**Excerpted data**.
===============

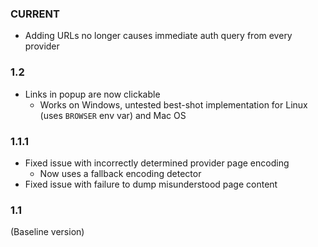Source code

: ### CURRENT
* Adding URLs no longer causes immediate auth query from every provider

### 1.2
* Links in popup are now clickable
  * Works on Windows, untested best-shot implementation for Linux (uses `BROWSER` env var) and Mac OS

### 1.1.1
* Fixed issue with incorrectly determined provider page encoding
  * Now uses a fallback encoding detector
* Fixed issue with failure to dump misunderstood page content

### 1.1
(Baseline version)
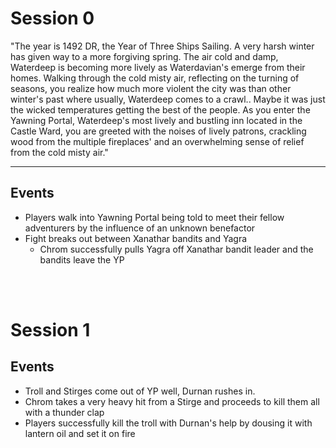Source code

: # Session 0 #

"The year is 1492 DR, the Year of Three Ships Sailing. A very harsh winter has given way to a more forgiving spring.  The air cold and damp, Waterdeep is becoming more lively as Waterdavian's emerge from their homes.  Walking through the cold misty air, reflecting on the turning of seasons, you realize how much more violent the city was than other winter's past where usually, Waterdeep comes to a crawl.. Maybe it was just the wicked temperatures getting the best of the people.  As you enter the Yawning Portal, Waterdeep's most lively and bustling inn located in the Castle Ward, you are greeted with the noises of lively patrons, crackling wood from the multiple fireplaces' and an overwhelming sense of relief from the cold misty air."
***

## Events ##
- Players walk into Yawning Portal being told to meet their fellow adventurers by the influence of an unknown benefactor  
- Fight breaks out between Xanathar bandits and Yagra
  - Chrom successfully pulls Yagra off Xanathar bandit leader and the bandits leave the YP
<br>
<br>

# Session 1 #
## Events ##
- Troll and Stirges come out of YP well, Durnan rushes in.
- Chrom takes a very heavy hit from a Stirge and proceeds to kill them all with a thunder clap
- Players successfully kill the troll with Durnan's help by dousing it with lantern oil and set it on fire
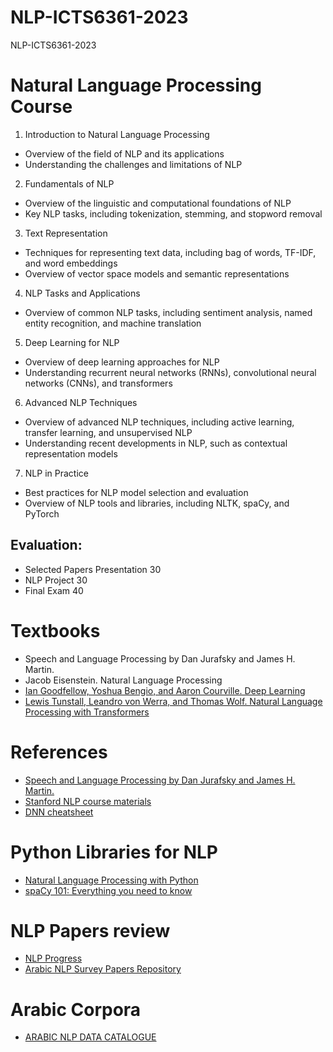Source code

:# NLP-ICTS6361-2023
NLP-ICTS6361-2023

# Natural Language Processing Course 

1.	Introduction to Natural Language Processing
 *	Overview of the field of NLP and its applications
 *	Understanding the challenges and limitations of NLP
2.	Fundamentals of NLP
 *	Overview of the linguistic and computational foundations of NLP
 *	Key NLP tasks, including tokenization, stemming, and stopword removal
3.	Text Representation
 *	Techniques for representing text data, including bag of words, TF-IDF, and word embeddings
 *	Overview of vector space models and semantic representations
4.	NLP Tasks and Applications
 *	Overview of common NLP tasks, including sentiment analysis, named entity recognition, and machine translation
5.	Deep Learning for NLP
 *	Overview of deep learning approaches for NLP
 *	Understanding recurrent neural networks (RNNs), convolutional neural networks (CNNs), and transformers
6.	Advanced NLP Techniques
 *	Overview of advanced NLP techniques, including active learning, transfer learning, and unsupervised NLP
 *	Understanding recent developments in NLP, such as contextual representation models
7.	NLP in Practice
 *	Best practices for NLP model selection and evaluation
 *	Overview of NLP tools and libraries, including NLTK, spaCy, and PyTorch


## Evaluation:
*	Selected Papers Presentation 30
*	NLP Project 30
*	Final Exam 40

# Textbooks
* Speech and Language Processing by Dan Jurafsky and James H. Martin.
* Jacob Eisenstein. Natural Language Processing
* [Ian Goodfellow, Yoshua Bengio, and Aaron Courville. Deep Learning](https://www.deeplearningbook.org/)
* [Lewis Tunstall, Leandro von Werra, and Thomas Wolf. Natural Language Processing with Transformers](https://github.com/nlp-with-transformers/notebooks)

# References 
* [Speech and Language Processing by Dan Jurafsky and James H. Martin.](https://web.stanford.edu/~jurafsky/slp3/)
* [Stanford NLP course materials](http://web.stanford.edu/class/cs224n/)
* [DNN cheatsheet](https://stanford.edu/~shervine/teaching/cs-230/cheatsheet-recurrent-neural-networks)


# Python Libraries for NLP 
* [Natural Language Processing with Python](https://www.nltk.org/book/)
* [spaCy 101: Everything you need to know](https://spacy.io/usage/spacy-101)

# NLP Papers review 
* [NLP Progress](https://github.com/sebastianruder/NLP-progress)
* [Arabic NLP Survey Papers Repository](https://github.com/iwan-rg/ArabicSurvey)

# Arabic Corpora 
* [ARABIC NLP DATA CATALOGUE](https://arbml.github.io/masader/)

===============

**Task requirements**.
Say the number of lines in the records above that include the string "transformers", and no more.

**Written solution**.
2